═══ Material provided ═══
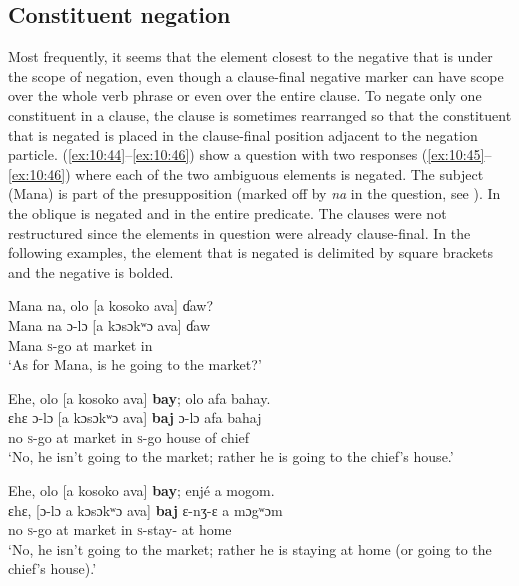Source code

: \subsection{Constituent negation}\label{sec:10.2.3}
\hypertarget{RefHeading1212961525720847}{}
Most frequently, it seems that the element closest to the negative that is under the scope of negation, even though a clause-final negative marker can have scope over the whole verb phrase or even over the entire clause. To negate only one constituent in a clause, the clause is sometimes rearranged so that the constituent that is negated is placed in the clause-final position adjacent to the negation particle. (\ref{ex:10:44}--\ref{ex:10:46}) show a question  with two responses (\ref{ex:10:45}--\ref{ex:10:46}) where each of the two ambiguous elements is negated. The subject (Mana) is part of the presupposition (marked off by \textit{na} in the question, see ). In  the oblique is negated and in  the entire predicate. The clauses were not restructured since the elements in question were already clause-final. In the following examples, the element that is negated is delimited by square brackets and the negative is bolded.

\ea \label{ex:10:44}
Mana  na,  olo  [a  kosoko  ava]  ɗaw?\\
\gll  Mana   na   ɔ{}-lɔ   [a   kɔsɔkʷɔ   ava]  ɗaw\\
      Mana  {\PSP}  \textsc{s}-go  at  market  in  {\QUEST}\\
\glt  ‘As for Mana, is he going to the market?’
\z

\ea \label{ex:10:45}
Ehe,  olo  [a  kosoko  ava]  \textbf{bay};  olo  afa  bahay.\\
\gll  ɛhɛ     ɔ-lɔ   [a   kɔsɔkʷɔ   ava]  \textbf{baj}    ɔ-lɔ   afa     bahaj\\
      no    \textsc{s}-go  at  market  in  {\NEG}  \textsc{s}-go  {house of}    chief\\
\glt  ‘No, he isn’t going to the market; rather he is going to the chief’s house.’
\z

\ea \label{ex:10:46}
Ehe,  olo  [a  kosoko  ava]  \textbf{bay};  enjé  a  mogom.\\
\gll  ɛhɛ,   [ɔ-lɔ   a   kɔsɔkʷɔ   ava]  \textbf{baj}   ɛ-nʒ-ɛ     a   mɔgʷɔm\\
      no    \textsc{s}-go  at  market  in  {\NEG}  \textsc{s}-stay-{\CL}  at  home\\
\glt  ‘No, he isn’t going to the market; rather he is staying at home (or going to the chief’s house).’
\z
═══
**Work to be completed**.
Copy out the entries above in full and exactly, skipping every picture.

**Worked solution**.
Source code

: \subsection{Constituent negation}\label{sec:10.2.3}
\hypertarget{RefHeading1212961525720847}{}
Most frequently, it seems that the element closest to the negative that is under the scope of negation, even though a clause-final negative marker can have scope over the whole verb phrase or even over the entire clause. To negate only one constituent in a clause, the clause is sometimes rearranged so that the constituent that is negated is placed in the clause-final position adjacent to the negation particle. (\ref{ex:10:44}--\ref{ex:10:46}) show a question  with two responses (\ref{ex:10:45}--\ref{ex:10:46}) where each of the two ambiguous elements is negated. The subject (Mana) is part of the presupposition (marked off by \textit{na} in the question, see ). In  the oblique is negated and in  the entire predicate. The clauses were not restructured since the elements in question were already clause-final. In the following examples, the element that is negated is delimited by square brackets and the negative is bolded.

\ea \label{ex:10:44}
Mana  na,  olo  [a  kosoko  ava]  ɗaw?\\
\gll  Mana   na   ɔ{}-lɔ   [a   kɔsɔkʷɔ   ava]  ɗaw\\
      Mana  {\PSP}  \textsc{s}-go  at  market  in  {\QUEST}\\
\glt  ‘As for Mana, is he going to the market?’
\z

\ea \label{ex:10:45}
Ehe,  olo  [a  kosoko  ava]  \textbf{bay};  olo  afa  bahay.\\
\gll  ɛhɛ     ɔ-lɔ   [a   kɔsɔkʷɔ   ava]  \textbf{baj}    ɔ-lɔ   afa     bahaj\\
      no    \textsc{s}-go  at  market  in  {\NEG}  \textsc{s}-go  {house of}    chief\\
\glt  ‘No, he isn’t going to the market; rather he is going to the chief’s house.’
\z

\ea \label{ex:10:46}
Ehe,  olo  [a  kosoko  ava]  \textbf{bay};  enjé  a  mogom.\\
\gll  ɛhɛ,   [ɔ-lɔ   a   kɔsɔkʷɔ   ava]  \textbf{baj}   ɛ-nʒ-ɛ     a   mɔgʷɔm\\
      no    \textsc{s}-go  at  market  in  {\NEG}  \textsc{s}-stay-{\CL}  at  home\\
\glt  ‘No, he isn’t going to the market; rather he is staying at home (or going to the chief’s house).’
\z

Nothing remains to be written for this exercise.